▶ **What the exercise asks**:
All of the data that follows should be given again exactly, without its images.

START Data under study

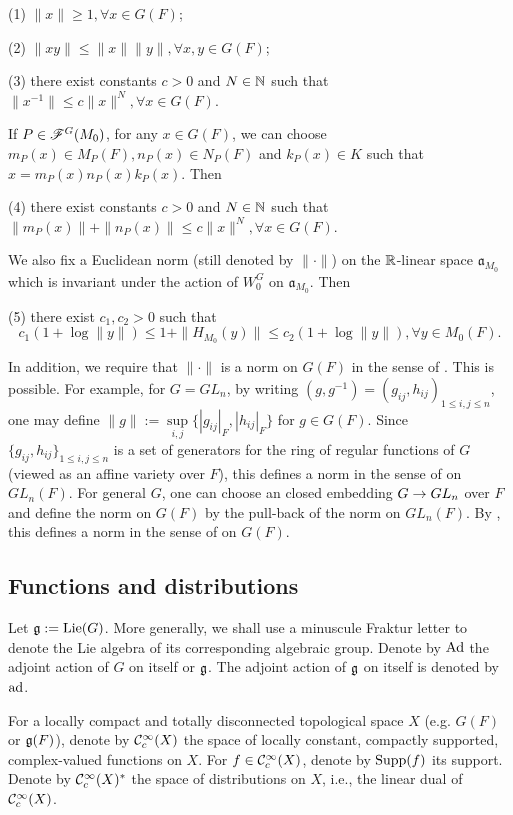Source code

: \documentclass[a4paper]{amsart}
\newcommand{\fa}{{\mathfrak{a}}} \newcommand{\fb}{{\mathfrak{b}}}\newcommand{\fc}{{\mathfrak{c}}} \newcommand{\fd}{{\mathfrak{d}}}
\newcommand{\alg}{{\mathrm{alg}}}                    \newcommand{\Alb}{{\mathrm{Alb}}}            \newcommand{\an}{{\mathrm{an}}}
\newcommand{\Lie}{{\mathrm{Lie}}}                    \newcommand{\LL}[1]{L^\alg(E^{(#1)}, 1)}       \newcommand{\Mp}{{\mathrm{Mp}}}
\theoremstyle{definition}
\theoremstyle{remark}
\numberwithin{equation}{subsection}
\begin{document}
(1) $\|x\|\geq 1, \forall x\in G(F)$; 

(2) $\|xy\|\leq \|x\| \|y\|, \forall x, y\in G(F)$; 

(3) there exist constants $c>0$ and $N\in{\mathbb {N}}$ such that $\|x^{-1}\|\leq c \|x\|^N, \forall x\in G(F)$. 

If $P\in\mathscr{F}^G(M_0)$, for any $x\in G(F)$, we can choose $m_P(x)\in M_P(F), n_P(x)\in N_P(F)$ and $k_P(x)\in K$ such that $x=m_P(x)n_P(x)k_P(x)$. Then

(4) there exist constants $c>0$ and $N\in{\mathbb {N}}$ such that $\|m_P(x)\| + \|n_P(x)\| \leq c \|x\|^N, \forall x\in G(F)$. 

We also fix a Euclidean norm (still denoted by $\|\cdot\|$) on the ${\mathbb {R}}$-linear space $\fa_{M_0}$ which is invariant under the action of $W_0^G$ on $\fa_{M_0}$. Then

(5) there exist $c_1,c_2>0$ such that
$$ c_1(1+\log\|y\|) \leq 1+\|H_{M_0}(y)\| \leq c_2(1+\log\|y\|), \forall y\in M_0(F). $$

In addition, we require that $\|\cdot\|$ is a norm on $G(F)$ in the sense of \cite[\S18.2]{MR2192014}. This is possible. For example, for $G=GL_n$, by writing $(g,g^{-1})=(g_{ij},h_{ij})_{1\leq i,j\leq n}$, one may define $\|g\|:=\sup\limits_{i,j} \{|g_{ij}|_F, |h_{ij}|_F\}$ for $g\in G(F)$. Since $\{g_{ij},h_{ij}\}_{1\leq i,j\leq n}$ is a set of generators for the ring of regular functions of $G$ (viewed as an affine variety over $F$), this defines a norm in the sense of \cite[\S18.2]{MR2192014} on $GL_n(F)$. For general $G$, one can choose an closed embedding $G\rightarrow GL_n$ over $F$ and define the norm on $G(F)$ by the pull-back of the norm on $GL_n(F)$. By \cite[Proposition 18.1.(2)]{MR2192014}, this defines a norm in the sense of \cite[\S18.2]{MR2192014} on $G(F)$. 

\subsection{Functions and distributions}
Let $\fg:=\Lie(G)$. More generally, we shall use a minuscule Fraktur letter to denote the Lie algebra of its corresponding algebraic group. Denote by ${\mathrm{Ad}}$ the adjoint action of $G$ on itself or ${\mathfrak{g}}$. The adjoint action of ${\mathfrak{g}}$ on itself is denoted by ${\mathrm{ad}}$. 

For a locally compact and totally disconnected topological space $X$ (e.g. $G(F)$ or ${\mathfrak{g}}(F)$), denote by ${\mathcal {C}}_c^\infty(X)$ the space of locally constant, compactly supported, complex-valued functions on $X$. For $f\in{\mathcal {C}}_c^\infty(X)$, denote by ${\mathrm{Supp}}(f)$ its support. Denote by ${\mathcal {C}}_c^\infty(X)^\ast$ the space of distributions on $X$, i.e., the linear dual of ${\mathcal {C}}_c^\infty(X)$. 
\end{document}
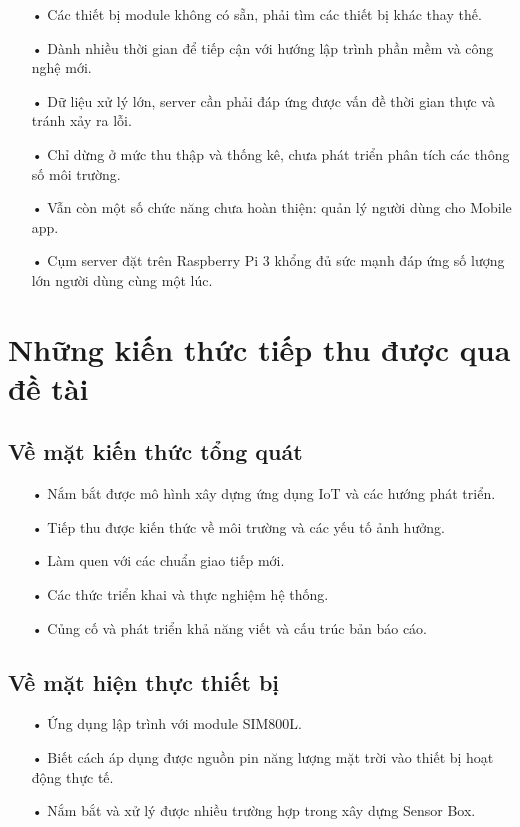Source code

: \begin{itemize}
\item[•] Các thiết bị module không có sẵn, phải tìm các thiết bị khác thay thế.
\item[•] Dành nhiều thời gian để tiếp cận với hướng lập trình phần mềm và công nghệ mới.
\item[•] Dữ liệu xử lý lớn, server cần phải đáp ứng được vấn đề thời gian thực và tránh xảy ra lỗi.
\item[•] Chỉ dừng ở mức thu thập và thống kê, chưa phát triển phân tích các thông số môi trường.
\item[•] Vẫn còn một số chức năng chưa hoàn thiện: quản lý người dùng cho Mobile app.
\item[•] Cụm server đặt trên Raspberry Pi 3 khổng đủ sức mạnh đáp ứng số lượng lớn người dùng cùng một lúc.
\end{itemize}
\section{Những kiến thức tiếp thu được qua đề tài}
\subsection{Về mặt kiến thức tổng quát}
\begin{itemize}
	\item[•] Nắm bắt được mô hình xây dựng ứng dụng IoT và các hướng phát triển.
	\item[•] Tiếp thu được kiến thức về môi trường và các yếu tố ảnh hưởng.
	\item[•] Làm quen với các chuẩn giao tiếp mới.
	\item[•] Các thức triển khai và thực nghiệm hệ thống.
	\item[•] Củng cố và phát triển khả năng viết và cấu trúc bản báo cáo.
\end{itemize}
\subsection{Về mặt hiện thực thiết bị}
\begin{itemize}
	\item[•] Ứng dụng lập trình với module SIM800L.
	\item[•] Biết cách áp dụng được nguồn pin năng lượng mặt trời vào thiết bị hoạt động thực tế.
	\item[•] Nắm bắt và xử lý được nhiều trường hợp trong xây dựng Sensor Box.
\end{itemize}
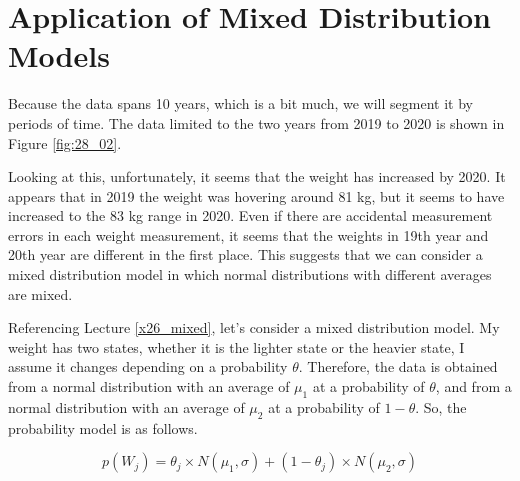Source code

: \documentclass{ltjsbook}
\begin{document}
\section{Application of Mixed Distribution Models}
Because the data spans 10 years, which is a bit much, we will segment it by periods of time.
The data limited to the two years from 2019 to 2020 is shown in Figure \ref{fig:28_02}.


Looking at this, unfortunately, it seems that the weight has increased by 2020. It appears that in 2019 the weight was hovering around 81 kg, but it seems to have increased to the 83 kg range in 2020.
Even if there are accidental measurement errors in each weight measurement, it seems that the weights in 19th year and 20th year are different in the first place. This suggests that we can consider a mixed distribution model in which normal distributions with different averages are mixed.

Referencing Lecture \ref{x26_mixed}, let's consider a mixed distribution model. My weight has two states, whether it is the lighter state or the heavier state, I assume it changes depending on a probability $\theta$.
Therefore, the data is obtained from a normal distribution with an average of $\mu_1$ at a probability of $\theta$, and from a normal distribution with an average of $\mu_2$ at a probability of $1-\theta$. So, the probability model is as follows.

\[ p(W_j) = \theta_j \times N(\mu_1,\sigma) + (1-\theta_j) \times N(\mu_2,\sigma) \]
\end{document}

END Data under study

▶ **Final answer**:
Source code

: \documentclass[a4paper]{amsart}
\newcommand{\fa}{{\mathfrak{a}}} \newcommand{\fb}{{\mathfrak{b}}}\newcommand{\fc}{{\mathfrak{c}}} \newcommand{\fd}{{\mathfrak{d}}}
\newcommand{\alg}{{\mathrm{alg}}}                    \newcommand{\Alb}{{\mathrm{Alb}}}            \newcommand{\an}{{\mathrm{an}}}
\newcommand{\Lie}{{\mathrm{Lie}}}                    \newcommand{\LL}[1]{L^\alg(E^{(#1)}, 1)}       \newcommand{\Mp}{{\mathrm{Mp}}}
\theoremstyle{definition}
\theoremstyle{remark}
\numberwithin{equation}{subsection}
\begin{document}
(1) $\|x\|\geq 1, \forall x\in G(F)$; 

(2) $\|xy\|\leq \|x\| \|y\|, \forall x, y\in G(F)$; 

(3) there exist constants $c>0$ and $N\in{\mathbb {N}}$ such that $\|x^{-1}\|\leq c \|x\|^N, \forall x\in G(F)$. 

If $P\in\mathscr{F}^G(M_0)$, for any $x\in G(F)$, we can choose $m_P(x)\in M_P(F), n_P(x)\in N_P(F)$ and $k_P(x)\in K$ such that $x=m_P(x)n_P(x)k_P(x)$. Then

(4) there exist constants $c>0$ and $N\in{\mathbb {N}}$ such that $\|m_P(x)\| + \|n_P(x)\| \leq c \|x\|^N, \forall x\in G(F)$. 

We also fix a Euclidean norm (still denoted by $\|\cdot\|$) on the ${\mathbb {R}}$-linear space $\fa_{M_0}$ which is invariant under the action of $W_0^G$ on $\fa_{M_0}$. Then

(5) there exist $c_1,c_2>0$ such that
$$ c_1(1+\log\|y\|) \leq 1+\|H_{M_0}(y)\| \leq c_2(1+\log\|y\|), \forall y\in M_0(F). $$

In addition, we require that $\|\cdot\|$ is a norm on $G(F)$ in the sense of \cite[\S18.2]{MR2192014}. This is possible. For example, for $G=GL_n$, by writing $(g,g^{-1})=(g_{ij},h_{ij})_{1\leq i,j\leq n}$, one may define $\|g\|:=\sup\limits_{i,j} \{|g_{ij}|_F, |h_{ij}|_F\}$ for $g\in G(F)$. Since $\{g_{ij},h_{ij}\}_{1\leq i,j\leq n}$ is a set of generators for the ring of regular functions of $G$ (viewed as an affine variety over $F$), this defines a norm in the sense of \cite[\S18.2]{MR2192014} on $GL_n(F)$. For general $G$, one can choose an closed embedding $G\rightarrow GL_n$ over $F$ and define the norm on $G(F)$ by the pull-back of the norm on $GL_n(F)$. By \cite[Proposition 18.1.(2)]{MR2192014}, this defines a norm in the sense of \cite[\S18.2]{MR2192014} on $G(F)$. 

\subsection{Functions and distributions}
Let $\fg:=\Lie(G)$. More generally, we shall use a minuscule Fraktur letter to denote the Lie algebra of its corresponding algebraic group. Denote by ${\mathrm{Ad}}$ the adjoint action of $G$ on itself or ${\mathfrak{g}}$. The adjoint action of ${\mathfrak{g}}$ on itself is denoted by ${\mathrm{ad}}$. 

For a locally compact and totally disconnected topological space $X$ (e.g. $G(F)$ or ${\mathfrak{g}}(F)$), denote by ${\mathcal {C}}_c^\infty(X)$ the space of locally constant, compactly supported, complex-valued functions on $X$. For $f\in{\mathcal {C}}_c^\infty(X)$, denote by ${\mathrm{Supp}}(f)$ its support. Denote by ${\mathcal {C}}_c^\infty(X)^\ast$ the space of distributions on $X$, i.e., the linear dual of ${\mathcal {C}}_c^\infty(X)$. 
\end{document}
Source code

: \begin{itemize}
\item[•] Các thiết bị module không có sẵn, phải tìm các thiết bị khác thay thế.
\item[•] Dành nhiều thời gian để tiếp cận với hướng lập trình phần mềm và công nghệ mới.
\item[•] Dữ liệu xử lý lớn, server cần phải đáp ứng được vấn đề thời gian thực và tránh xảy ra lỗi.
\item[•] Chỉ dừng ở mức thu thập và thống kê, chưa phát triển phân tích các thông số môi trường.
\item[•] Vẫn còn một số chức năng chưa hoàn thiện: quản lý người dùng cho Mobile app.
\item[•] Cụm server đặt trên Raspberry Pi 3 khổng đủ sức mạnh đáp ứng số lượng lớn người dùng cùng một lúc.
\end{itemize}
\section{Những kiến thức tiếp thu được qua đề tài}
\subsection{Về mặt kiến thức tổng quát}
\begin{itemize}
	\item[•] Nắm bắt được mô hình xây dựng ứng dụng IoT và các hướng phát triển.
	\item[•] Tiếp thu được kiến thức về môi trường và các yếu tố ảnh hưởng.
	\item[•] Làm quen với các chuẩn giao tiếp mới.
	\item[•] Các thức triển khai và thực nghiệm hệ thống.
	\item[•] Củng cố và phát triển khả năng viết và cấu trúc bản báo cáo.
\end{itemize}
\subsection{Về mặt hiện thực thiết bị}
\begin{itemize}
	\item[•] Ứng dụng lập trình với module SIM800L.
	\item[•] Biết cách áp dụng được nguồn pin năng lượng mặt trời vào thiết bị hoạt động thực tế.
	\item[•] Nắm bắt và xử lý được nhiều trường hợp trong xây dựng Sensor Box.
\end{itemize}
Source code

: \documentclass{ltjsbook}
\begin{document}
\section{Application of Mixed Distribution Models}
Because the data spans 10 years, which is a bit much, we will segment it by periods of time.
The data limited to the two years from 2019 to 2020 is shown in Figure \ref{fig:28_02}.


Looking at this, unfortunately, it seems that the weight has increased by 2020. It appears that in 2019 the weight was hovering around 81 kg, but it seems to have increased to the 83 kg range in 2020.
Even if there are accidental measurement errors in each weight measurement, it seems that the weights in 19th year and 20th year are different in the first place. This suggests that we can consider a mixed distribution model in which normal distributions with different averages are mixed.

Referencing Lecture \ref{x26_mixed}, let's consider a mixed distribution model. My weight has two states, whether it is the lighter state or the heavier state, I assume it changes depending on a probability $\theta$.
Therefore, the data is obtained from a normal distribution with an average of $\mu_1$ at a probability of $\theta$, and from a normal distribution with an average of $\mu_2$ at a probability of $1-\theta$. So, the probability model is as follows.

\[ p(W_j) = \theta_j \times N(\mu_1,\sigma) + (1-\theta_j) \times N(\mu_2,\sigma) \]
\end{document}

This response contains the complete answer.